O coordenador da força-tarefa da Lava Jato no MPF-PR (Ministério Público Federal do Paraná) afirmou que o caso de Lula é "uma ilustração importante" de uma decisão que pode ter "efeitos catastróficos" sobre a Justiça criminal em todo o país, permitindo não só a soltura de criminosos do colarinho branco.

Na mesma linha, o procurador Roberson Pozzobon declarou que a liminar pode levar à soltura de "réus violentos", condenados por outros tipos de crimes.
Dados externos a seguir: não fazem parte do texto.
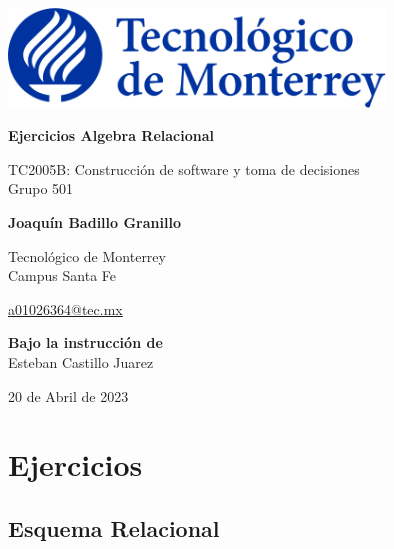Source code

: \documentclass[a4paper, twoside, 12pt]{article}
\begin{document}
\begin{titlepage}
\begin{center}
		\includegraphics[width=0.75\textwidth]{Img/logo.png}
		
		\vspace{20pt}
		
		\begin{LARGE}\bf{Ejercicios Algebra Relacional}
		\end{LARGE}
		
		\vspace{30pt}

		TC2005B: Construcción de software y toma de decisiones \\
		Grupo 501\\
		
		\vspace{60pt}
  
            \textbf{Joaquín Badillo Granillo}
            
            Tecnológico de Monterrey\\ Campus Santa Fe
            
            \href{mailto:a01026364@tec.mx}{a01026364@tec.mx}

            
            
        
		\vspace{60pt}
		
		\textbf{Bajo la instrucción de} \\

        Esteban Castillo Juarez  
    		
		\vspace{60pt}
		
		20 de Abril de 2023
	\end{center}
\end{titlepage}
\pagebreak

\section*{Ejercicios}

\subsection*{Esquema Relacional}
\end{document}
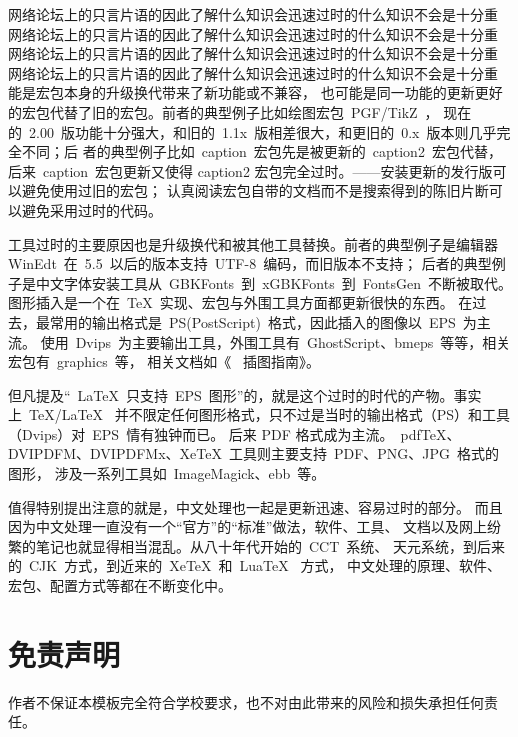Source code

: 网络论坛上的只言片语的因此了解什么知识会迅速过时的什么知识不会是十分重
网络论坛上的只言片语的因此了解什么知识会迅速过时的什么知识不会是十分重
网络论坛上的只言片语的因此了解什么知识会迅速过时的什么知识不会是十分重
网络论坛上的只言片语的因此了解什么知识会迅速过时的什么知识不会是十分重
能是宏包本身的升级换代带来了新功能或不兼容，
也可能是同一功能的更新更好的宏包代替了旧的宏包。前者的典型例子比如绘图宏包~PGF/TikZ~，
现在的~2.00~版功能十分强大，和旧的~1.1x~版相差很大，和更旧的~0.x~版本则几乎完全不同；后
者的典型例子比如~caption~宏包先是被更新的~caption2~宏包代替，后来~caption~宏包更新又使得
caption2 宏包完全过时。——安装更新的发行版可以避免使用过旧的宏包；
认真阅读宏包自带的文档而不是搜索得到的陈旧片断可以避免采用过时的代码。

工具过时的主要原因也是升级换代和被其他工具替换。前者的典型例子是编辑器
WinEdt~在~5.5~以后的版本支持~UTF-8~编码，而旧版本不支持；
后者的典型例子是中文字体安装工具从~GBKFonts~到~xGBKFonts~到~FontsGen~不断被取代。
图形插入是一个在~\TeX~实现、宏包与外围工具方面都更新很快的东西。
在过去，最常用的输出格式是~PS(PostScript)~格式，因此插入的图像以~EPS~为主流。
使用~Dvips~为主要输出工具，外围工具有~GhostScript、bmeps~等等，相关宏包有~graphics~等，
相关文档如《\LaTeXe{}~ 插图指南》。

但凡提及“~\LaTeX~只支持~EPS~图形”的，就是这个过时的时代的产物。事实上~\TeX/\LaTeX~
并不限定任何图形格式，只不过是当时的输出格式（PS）和工具（Dvips）对~EPS~情有独钟而已。
后来 PDF 格式成为主流。~pdf\TeX、DVIPDFM、DVIPDFMx、XeTeX~工具则主要支持~PDF、PNG、JPG~格式的图形，
涉及一系列工具如~ImageMagick、ebb~等。

值得特别提出注意的就是，中文处理也一起是更新迅速、容易过时的部分。
而且因为中文处理一直没有一个“官方”的“标准”做法，软件、工具、
文档以及网上纷繁的笔记也就显得相当混乱。从八十年代开始的~CCT~系统、
天元系统，到后来的~CJK~方式，到近来的~XeTeX~和~LuaTeX~ 方式，
中文处理的原理、软件、宏包、配置方式等都在不断变化中。

\section{免责声明}
作者不保证本模板完全符合学校要求，也不对由此带来的风险和损失承担任何责任。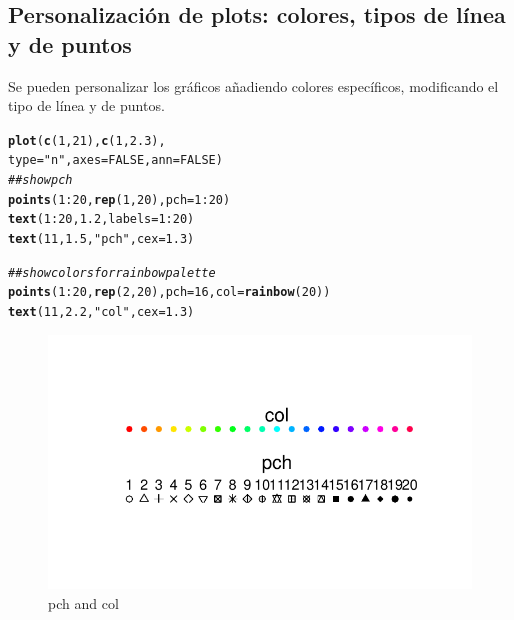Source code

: \documentclass{config/apuntes}\usepackage[]{graphicx}\usepackage[]{xcolor}
\makeatletter
\def\maxwidth{ %
  \ifdim\Gin@nat@width>\linewidth
    \linewidth
  \else
    \Gin@nat@width
  \fi
}
\newcommand{\hlnum}[1]{\textcolor[rgb]{0.686,0.059,0.569}{#1}}%
\newcommand{\hlsng}[1]{\textcolor[rgb]{0.192,0.494,0.8}{#1}}%
\newcommand{\hlcom}[1]{\textcolor[rgb]{0.678,0.584,0.686}{\textit{#1}}}%
\newcommand{\hlopt}[1]{\textcolor[rgb]{0,0,0}{#1}}%
\newcommand{\hldef}[1]{\textcolor[rgb]{0.345,0.345,0.345}{#1}}%
\newcommand{\hlkwc}[1]{\textcolor[rgb]{0.333,0.667,0.333}{#1}}%
\newcommand{\hlkwd}[1]{\textcolor[rgb]{0.737,0.353,0.396}{\textbf{#1}}}%
\newenvironment{kframe}{%
 \def\at@end@of@kframe{}%
 \ifinner\ifhmode%
  \def\at@end@of@kframe{\end{minipage}}%
  \begin{minipage}{\columnwidth}%
 \fi\fi%
 \def\FrameCommand##1{\hskip\@totalleftmargin \hskip-\fboxsep
 \colorbox{shadecolor}{##1}\hskip-\fboxsep
     \hskip-\linewidth \hskip-\@totalleftmargin \hskip\columnwidth}%
 \MakeFramed {\advance\hsize-\width
   \@totalleftmargin\z@ \linewidth\hsize
   \@setminipage}}%
 {\par\unskip\endMakeFramed%
 \at@end@of@kframe}
\newenvironment{knitrout}{}{} %
\makeatother
\begin{document}
\subsection{Personalización de plots: colores, tipos de línea y de puntos}
Se pueden personalizar los gráficos añadiendo colores específicos, modificando el tipo de línea y de puntos.
\begin{knitrout}
\color{fgcolor}\begin{kframe}
\begin{alltt}
\hlkwd{plot}\hldef{(}\hlkwd{c}\hldef{(}\hlnum{1}\hldef{,} \hlnum{21}\hldef{),} \hlkwd{c}\hldef{(}\hlnum{1}\hldef{,} \hlnum{2.3}\hldef{),}
     \hlkwc{type} \hldef{=} \hlsng{"n"}\hldef{,} \hlkwc{axes} \hldef{=} \hlnum{FALSE}\hldef{,} \hlkwc{ann} \hldef{=} \hlnum{FALSE}\hldef{)}
\hlcom{## show pch}
\hlkwd{points}\hldef{(}\hlnum{1}\hlopt{:}\hlnum{20}\hldef{,} \hlkwd{rep}\hldef{(}\hlnum{1}\hldef{,} \hlnum{20}\hldef{),} \hlkwc{pch} \hldef{=} \hlnum{1}\hlopt{:}\hlnum{20}\hldef{)}
\hlkwd{text}\hldef{(}\hlnum{1}\hlopt{:}\hlnum{20}\hldef{,} \hlnum{1.2}\hldef{,} \hlkwc{labels} \hldef{=} \hlnum{1}\hlopt{:}\hlnum{20}\hldef{)}
\hlkwd{text}\hldef{(}\hlnum{11}\hldef{,} \hlnum{1.5}\hldef{,} \hlsng{"pch"}\hldef{,} \hlkwc{cex} \hldef{=} \hlnum{1.3}\hldef{)}

\hlcom{## show colors for rainbow palette}
\hlkwd{points}\hldef{(}\hlnum{1}\hlopt{:}\hlnum{20}\hldef{,} \hlkwd{rep}\hldef{(}\hlnum{2}\hldef{,} \hlnum{20}\hldef{),} \hlkwc{pch} \hldef{=} \hlnum{16}\hldef{,} \hlkwc{col} \hldef{=} \hlkwd{rainbow}\hldef{(}\hlnum{20}\hldef{))}
\hlkwd{text}\hldef{(}\hlnum{11}\hldef{,} \hlnum{2.2}\hldef{,} \hlsng{"col"}\hldef{,} \hlkwc{cex} \hldef{=} \hlnum{1.3}\hldef{)}
\end{alltt}
\end{kframe}\begin{figure}
\includegraphics[width=\maxwidth]{figure/pchcol-1} \caption[pch and col]{pch and col}\label{fig:pchcol}
\end{figure}

\end{knitrout}
\end{document}
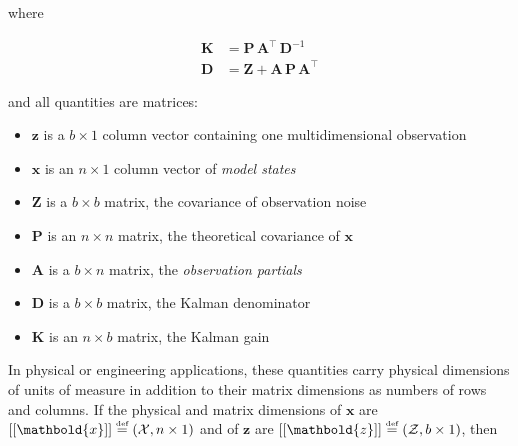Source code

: \documentclass[10pt,oneside,x11names]{article}
\begin{document}
\noindent where

\begin{align}
\label{eqn:kalman-gain-definition}
\mathbold{K}
&=
\mathbold{P}\,
\mathbold{A}^\intercal\,
\mathbold{D}^{-1} \\
\label{eqn:kalman-denominator-definition}
\mathbold{D}
&= \mathbold{Z} +
\mathbold{A}\,
\mathbold{P}\,
\mathbold{A}^\intercal
\end{align}

\noindent and all quantities are matrices:

\begin{itemize}
\item \(\mathbold{z}\) is a  \({b}\times{1}\) column vector containing one multidimensional observation
\item \(\mathbold{x}\) is an \({n}\times{1}\) column vector of \emph{model states}
\item \(\mathbold{Z}\) is a  \({b}\times{b}\) matrix, the covariance of
observation noise
\item \(\mathbold{P}\) is an \({n}\times{n}\) matrix, the theoretical
covariance of \(\mathbold{x}\)
\item \(\mathbold{A}\) is a  \({b}\times{n}\) matrix, the \emph{observation partials}
\item \(\mathbold{D}\) is a  \({b}\times{b}\) matrix, the Kalman denominator
\item \(\mathbold{K}\) is an \({n}\times{b}\) matrix, the Kalman gain
\end{itemize}

In physical or engineering applications, these quantities carry physical
dimensions of units of measure in addition to their matrix dimensions as numbers
of rows and columns. 
If the physical and matrix dimensions of 
\(\mathbold{x}\) 
are
\(\left[\left[\mathbold{x}\right]\right]
\stackrel{\text{\tiny def}}{=}
(\mathcal{X}, n\times{1})\)
and of 
\(\mathbold{z}\) 
are
\(\left[\left[\mathbold{z}\right]\right]
\stackrel{\text{\tiny def}}{=}
(\mathcal{Z}, b\times{1})\), then
\end{document}
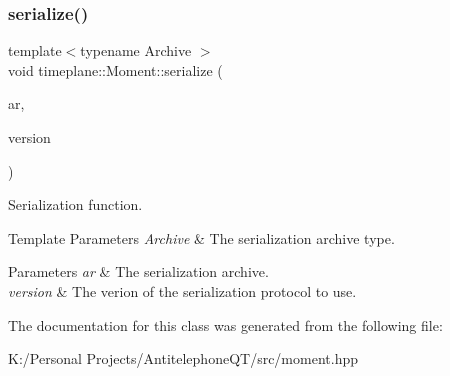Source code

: \subsubsection{\texorpdfstring{serialize()}{serialize()}}
{\footnotesize\ttfamily template$<$typename Archive $>$ \\
void timeplane\+::\+Moment\+::serialize (\begin{DoxyParamCaption}\item[{Archive \&}]{ar,  }\item[{unsigned int const}]{version }\end{DoxyParamCaption})\hspace{0.3cm}{\ttfamily [inline]}}



Serialization function. 


\begin{DoxyTemplParams}{Template Parameters}
{\em Archive} & The serialization archive type. \\
\hline
\end{DoxyTemplParams}

\begin{DoxyParams}{Parameters}
{\em ar} & The serialization archive. \\
\hline
{\em version} & The verion of the serialization protocol to use. \\
\hline
\end{DoxyParams}


The documentation for this class was generated from the following file\+:\begin{DoxyCompactItemize}
\item 
K\+:/\+Personal Projects/\+Antitelephone\+Q\+T/src/moment.\+hpp\end{DoxyCompactItemize}
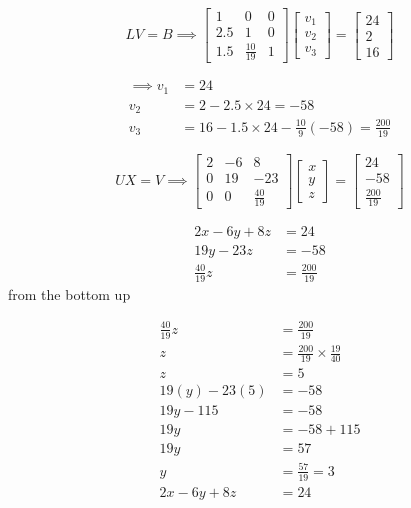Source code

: \documentclass[a4paper, 12pt]{report}
\begin{document}
{\begin{equation*}
LV=B\implies
\begin{bmatrix}
1& 0& 0\\
2.5& 1& 0\\
1.5& \frac{10}{19}& 1
\end{bmatrix}
\begin{bmatrix}
v_1\\ v_2\\ v_3
\end{bmatrix}
=
\begin{bmatrix}
24\\ 2\\ 16
\end{bmatrix}
\end{equation*}

\begin{align*}
\implies v_1&=24\\
v_2&=2-2.5\times 24=-58\\
v_3&=16-1.5\times 24-\frac{10}{9}(-58)=\frac{200}{19}
\end{align*}

\begin{equation*}
UX=V\implies
\begin{bmatrix}
2& -6& 8\\
0& 19& -23\\
0& 0& \frac{40}{19}
\end{bmatrix}
\begin{bmatrix}
x\\ y\\ z
\end{bmatrix}
=
\begin{bmatrix}
24\\ -58\\ \frac{200}{19}
\end{bmatrix}
\end{equation*}

\begin{align*}
2x-6y+8z&=24\\
19y-23z&=-58\\
\frac{40}{19}z&=\frac{200}{19}
\end{align*}
from the bottom up

\begin{align*}
\frac{40}{19}z&=\frac{200}{19}\\
z&=\frac{200}{19}\times \frac{19}{40}\\
z&=5\\
19(y)-23(5)&=-58\\
19y-115&=-58\\
19y&=-58+115\\
19y&=57\\
y&=\frac{57}{19}=3\\
2x-6y+8z&=24\\
\end{align*}

}
\end{document}
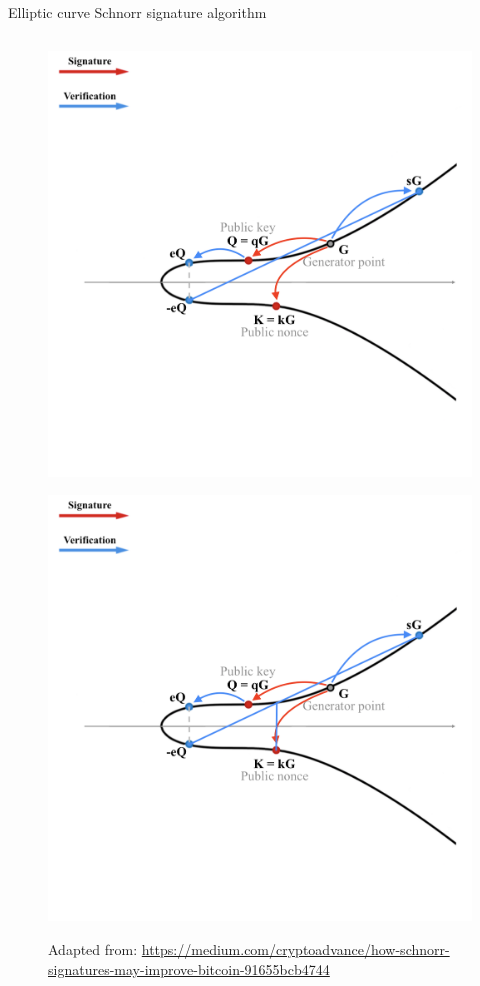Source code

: \documentclass[slidescentered]{beamer}
\newcommand{\source}[1]{\caption*{\tiny Adapted from: {#1}} }
\begin{document}
\begin{frame}{Elliptic curve Schnorr signature algorithm}
\begin{columns}
\begin{column}{0.5\linewidth}
\begin{figure}
{						\source{\tiny \url{https://medium.com/cryptoadvance/how-schnorr-signatures-may-improve-bitcoin-91655bcb4744}}}
					 {\vspace*{-0.7cm}
						\hspace*{-0.9cm}
						\includegraphics[scale=0.28]{images/Schnorr7}
						\source{\tiny \url{https://medium.com/cryptoadvance/how-schnorr-signatures-may-improve-bitcoin-91655bcb4744}}}
					 {\vspace*{-0.7cm}
						\hspace*{-0.9cm}
						\includegraphics[scale=0.28]{images/Schnorr8}
}
\end{figure}
\end{column}
\end{columns}
\end{frame}
\end{document}
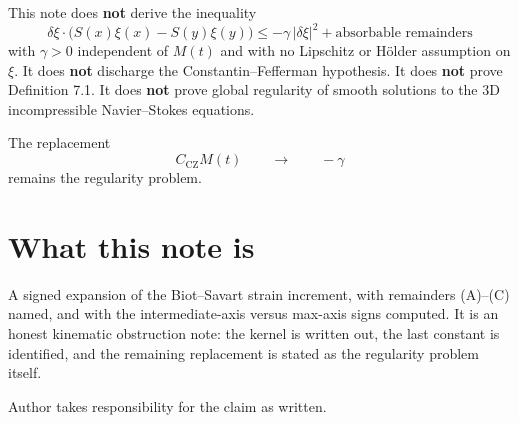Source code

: \documentclass[11pt]{article}
\begin{document}
This note does \textbf{not} derive the inequality
\[
\delta\xi\cdot\bigl(S(x)\xi(x)-S(y)\xi(y)\bigr)\le-\gamma\,|\delta\xi|^2+\text{absorbable remainders}
\]
with \( \gamma>0 \) independent of \( M(t) \) and with no Lipschitz or H\"older assumption on \( \xi \). It does \textbf{not} discharge the Constantin--Fefferman hypothesis. It does \textbf{not} prove Definition 7.1. It does \textbf{not} prove global regularity of smooth solutions to the 3D incompressible Navier--Stokes equations.

The replacement
\[
C_{\mathrm{CZ}}M(t)\qquad\longrightarrow\qquad -\gamma
\]
remains the regularity problem.

\section{What this note is}
A signed expansion of the Biot--Savart strain increment, with remainders (A)--(C) named, and with the intermediate-axis versus max-axis signs computed. It is an honest kinematic obstruction note: the kernel is written out, the last constant is identified, and the remaining replacement is stated as the regularity problem itself.

Author takes responsibility for the claim as written.
\end{document}

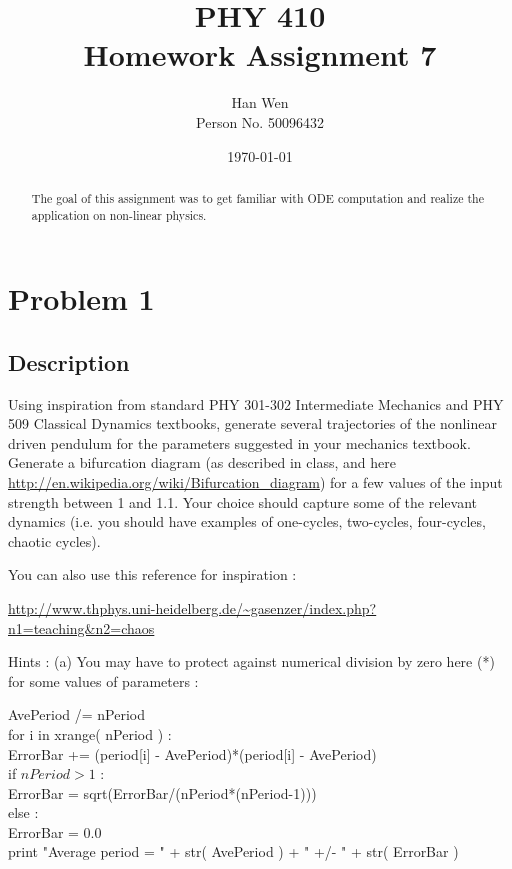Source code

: \documentclass[11pt,letterpaper]{article}
\begin{document}
\title{PHY 410 \\ Homework Assignment 7}
\author{Han Wen \\ \tiny Person No. 50096432}
\date{\today}

\maketitle

\begin{abstract}
The goal of this assignment was to get familiar with ODE computation and realize the application on non-linear physics.  


\end{abstract}

\tableofcontents

\newpage
\section{Problem 1}

\subsection{Description}

Using inspiration from standard PHY 301-302 Intermediate Mechanics and PHY 509 Classical Dynamics textbooks, generate several trajectories of the nonlinear driven pendulum for the parameters suggested in your mechanics textbook. Generate a bifurcation diagram (as described in class, and here \url{http://en.wikipedia.org/wiki/Bifurcation_diagram}) for a few values of the input strength between 1 and 1.1. Your choice should capture some of the relevant dynamics (i.e. you should have examples of one-cycles, two-cycles, four-cycles, chaotic cycles).

You can also use this reference for inspiration : 

\url{http://www.thphys.uni-heidelberg.de/~gasenzer/index.php?n1=teaching&n2=chaos} 

Hints : (a) You may have to protect against numerical division by zero here (*) for some values of parameters : 

        AvePeriod /= nPeriod\\
   for i in xrange( nPeriod ) :\\
       ErrorBar += (period[i] - AvePeriod)*(period[i] - AvePeriod)\\
   if $nPeriod > 1$ :\\
       ErrorBar = sqrt(ErrorBar/(nPeriod*(nPeriod-1)))\\
   else :\\
       ErrorBar = 0.0\\
   print "Average period = " + str( AvePeriod ) + " +/- " + str( ErrorBar )\\
\end{document}
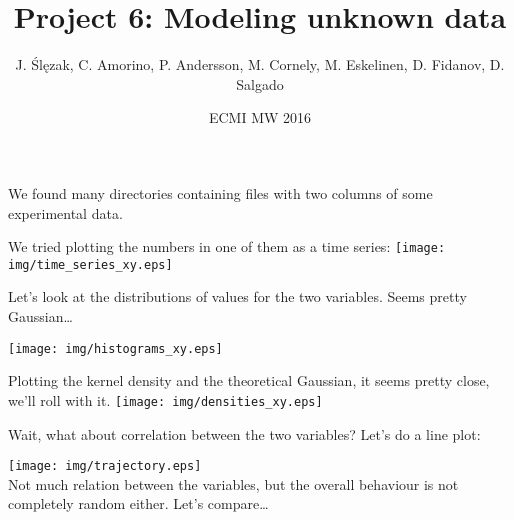 \documentclass{beamer}
\begin{document}
\title{Project 6: Modeling unknown data}
\date{ECMI MW 2016}
\author{J. \'Sl\k{e}zak, C. Amorino, P. Andersson, M. Cornely, M. Eskelinen,  D. Fidanov, D. Salgado}

\begin{frame}
\maketitle
\end{frame}

\begin{frame}
We found many directories containing files with two columns of some experimental data. 

We tried plotting the numbers in one of them as a time series:
  \centering
\texttt{[image: img/time\_series\_xy.eps]}
\end{frame}

\begin{frame}
Let's look at the distributions of values for the two variables. Seems pretty Gaussian\dots

\centering
\texttt{[image: img/histograms\_xy.eps]}
\end{frame}

%
%


\begin{frame}
Plotting the kernel density and the theoretical Gaussian, it seems pretty close, we'll roll with it.
\centering
\texttt{[image: img/densities\_xy.eps]}
\end{frame}

\begin{frame}
Wait, what about correlation between the two variables? Let's do a line plot:

\centering
\texttt{[image: img/trajectory.eps]}\\
Not much relation between the variables, but the overall behaviour is not completely random either. Let's compare\dots
\end{frame}
\end{document}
Os procuradores disseram não saber de imediato quem seriam todos os condenados na Lava Jato que poderiam ser beneficiados pela decisão do ministro Marco Aurélio. Segundo Pozzobon, além de Lula, podem ser beneficiados nomes como Delúbio Soares, ex-tesoureiro do PT; Jorge Zelada, ex-diretor da Petrobras; e o lobista João Augusto Rezende Henriques, entre outros.

Risco à Lava Jato

Segundo Dallagnol, a decisão liminar afeta a Lava Jato, uma vez que "não existe perspectiva de prisão em segunda instância" e com isso há chance de ser mais difícil firmar acordos de delações premiadas com presos em segunda instância.

"É uma decisão que afeta a própria existência da Lava Jato. Nós desejamos um sistema com estabilidade e previsibilidade", disse.

Artigo do Código Penal

O pedido julgado por Marco Aurélio foi ajuizado pelo PCdoB, pedindo liminar para que o STF buscasse a "harmonia" do artigo 283 do Código de Processo Penal.

Este artigo estabelece que "ninguém poderá ser preso senão em flagrante delito ou por ordem escrita e fundamentada da autoridade judiciária competente, em decorrência de sentença condenatória transitada em julgado ou, no curso da investigação ou do processo, em virtude de prisão temporária ou prisão preventiva".

Ou seja, ninguém pode ser preso antes que seu caso transite em julgado, isto é, até que se encerrem todas as possibilidades de recurso em todas as instâncias.